### [TASK DATA]

§ §

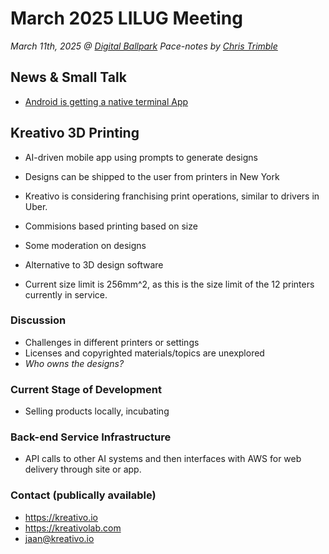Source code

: # March 2025 LILUG Meeting
*March 11th, 2025 @ [Digital Ballpark](https://maps.app.goo.gl/Uef2PiZBpZLd1n3QA)*
*Pace-notes by [Chris Trimble](https://github.com/Trimble-tech)*

## News & Small Talk
- [Android is getting a native terminal App](https://news.itsfoss.com/google-android-linux-terminal-rollout/)

## Kreativo 3D Printing
- AI-driven mobile app using prompts to generate designs
- Designs can be shipped to the user from printers in New York
- Kreativo is considering franchising print operations, similar to drivers in Uber.
- Commisions based printing based on size

- Some moderation on designs
- Alternative to 3D design software
- Current size limit is 256mm^2, as this is the size limit of the 12 printers currently in service.

### Discussion
- Challenges in different printers or settings
- Licenses and copyrighted materials/topics are unexplored
- *Who owns the designs?*

### Current Stage of Development
- Selling products locally, incubating

### Back-end Service Infrastructure
- API calls to other AI systems and then interfaces with AWS for web delivery through site or app.

### Contact (publically available)
- <https://kreativo.io>
- <https://kreativolab.com>
- <jaan@kreativo.io>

§ §

### [EXERCISE DETAILS]
Copy the material above exactly and drop the pictures.

### [COMPLETED TASK]
Source code

: # March 2025 LILUG Meeting
*March 11th, 2025 @ [Digital Ballpark](https://maps.app.goo.gl/Uef2PiZBpZLd1n3QA)*
*Pace-notes by [Chris Trimble](https://github.com/Trimble-tech)*

## News & Small Talk
- [Android is getting a native terminal App](https://news.itsfoss.com/google-android-linux-terminal-rollout/)

## Kreativo 3D Printing
- AI-driven mobile app using prompts to generate designs
- Designs can be shipped to the user from printers in New York
- Kreativo is considering franchising print operations, similar to drivers in Uber.
- Commisions based printing based on size

- Some moderation on designs
- Alternative to 3D design software
- Current size limit is 256mm^2, as this is the size limit of the 12 printers currently in service.

### Discussion
- Challenges in different printers or settings
- Licenses and copyrighted materials/topics are unexplored
- *Who owns the designs?*

### Current Stage of Development
- Selling products locally, incubating

### Back-end Service Infrastructure
- API calls to other AI systems and then interfaces with AWS for web delivery through site or app.

### Contact (publically available)
- <https://kreativo.io>
- <https://kreativolab.com>
- <jaan@kreativo.io>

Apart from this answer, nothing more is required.